- _Exercise_: Each entry should be set down again verbatim, with the images omitted.

Collected data
Start of Block
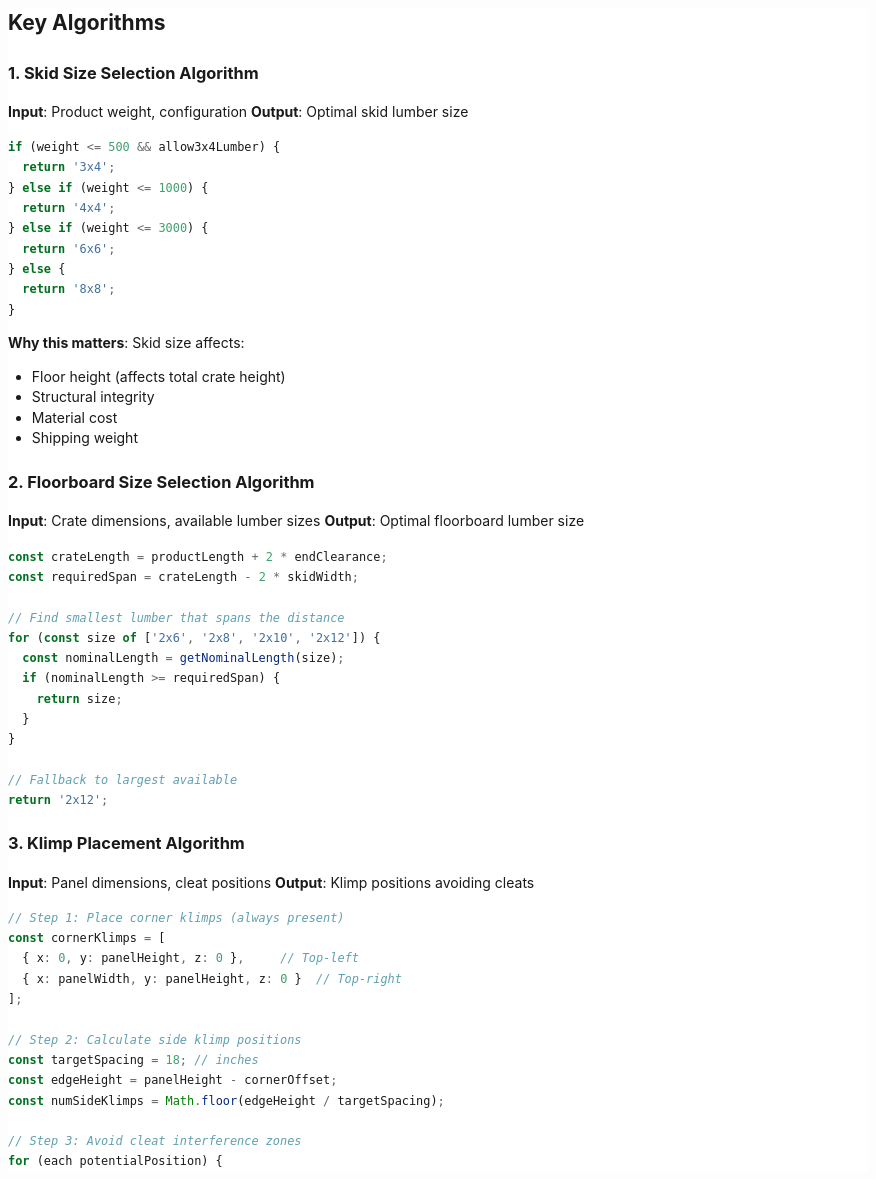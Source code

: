 
## Key Algorithms

### 1. Skid Size Selection Algorithm

**Input**: Product weight, configuration
**Output**: Optimal skid lumber size

```typescript
if (weight <= 500 && allow3x4Lumber) {
  return '3x4';
} else if (weight <= 1000) {
  return '4x4';
} else if (weight <= 3000) {
  return '6x6';
} else {
  return '8x8';
}
```

**Why this matters**: Skid size affects:
- Floor height (affects total crate height)
- Structural integrity
- Material cost
- Shipping weight

### 2. Floorboard Size Selection Algorithm

**Input**: Crate dimensions, available lumber sizes
**Output**: Optimal floorboard lumber size

```typescript
const crateLength = productLength + 2 * endClearance;
const requiredSpan = crateLength - 2 * skidWidth;

// Find smallest lumber that spans the distance
for (const size of ['2x6', '2x8', '2x10', '2x12']) {
  const nominalLength = getNominalLength(size);
  if (nominalLength >= requiredSpan) {
    return size;
  }
}

// Fallback to largest available
return '2x12';
```

### 3. Klimp Placement Algorithm

**Input**: Panel dimensions, cleat positions
**Output**: Klimp positions avoiding cleats

```typescript
// Step 1: Place corner klimps (always present)
const cornerKlimps = [
  { x: 0, y: panelHeight, z: 0 },     // Top-left
  { x: panelWidth, y: panelHeight, z: 0 }  // Top-right
];

// Step 2: Calculate side klimp positions
const targetSpacing = 18; // inches
const edgeHeight = panelHeight - cornerOffset;
const numSideKlimps = Math.floor(edgeHeight / targetSpacing);

// Step 3: Avoid cleat interference zones
for (each potentialPosition) {
```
End of Block
- _Result for this exercise_:
Source code

: 
## Key Algorithms

### 1. Skid Size Selection Algorithm

**Input**: Product weight, configuration
**Output**: Optimal skid lumber size

```typescript
if (weight <= 500 && allow3x4Lumber) {
  return '3x4';
} else if (weight <= 1000) {
  return '4x4';
} else if (weight <= 3000) {
  return '6x6';
} else {
  return '8x8';
}
```

**Why this matters**: Skid size affects:
- Floor height (affects total crate height)
- Structural integrity
- Material cost
- Shipping weight

### 2. Floorboard Size Selection Algorithm

**Input**: Crate dimensions, available lumber sizes
**Output**: Optimal floorboard lumber size

```typescript
const crateLength = productLength + 2 * endClearance;
const requiredSpan = crateLength - 2 * skidWidth;

// Find smallest lumber that spans the distance
for (const size of ['2x6', '2x8', '2x10', '2x12']) {
  const nominalLength = getNominalLength(size);
  if (nominalLength >= requiredSpan) {
    return size;
  }
}

// Fallback to largest available
return '2x12';
```

### 3. Klimp Placement Algorithm

**Input**: Panel dimensions, cleat positions
**Output**: Klimp positions avoiding cleats

```typescript
// Step 1: Place corner klimps (always present)
const cornerKlimps = [
  { x: 0, y: panelHeight, z: 0 },     // Top-left
  { x: panelWidth, y: panelHeight, z: 0 }  // Top-right
];

// Step 2: Calculate side klimp positions
const targetSpacing = 18; // inches
const edgeHeight = panelHeight - cornerOffset;
const numSideKlimps = Math.floor(edgeHeight / targetSpacing);

// Step 3: Avoid cleat interference zones
for (each potentialPosition) {
```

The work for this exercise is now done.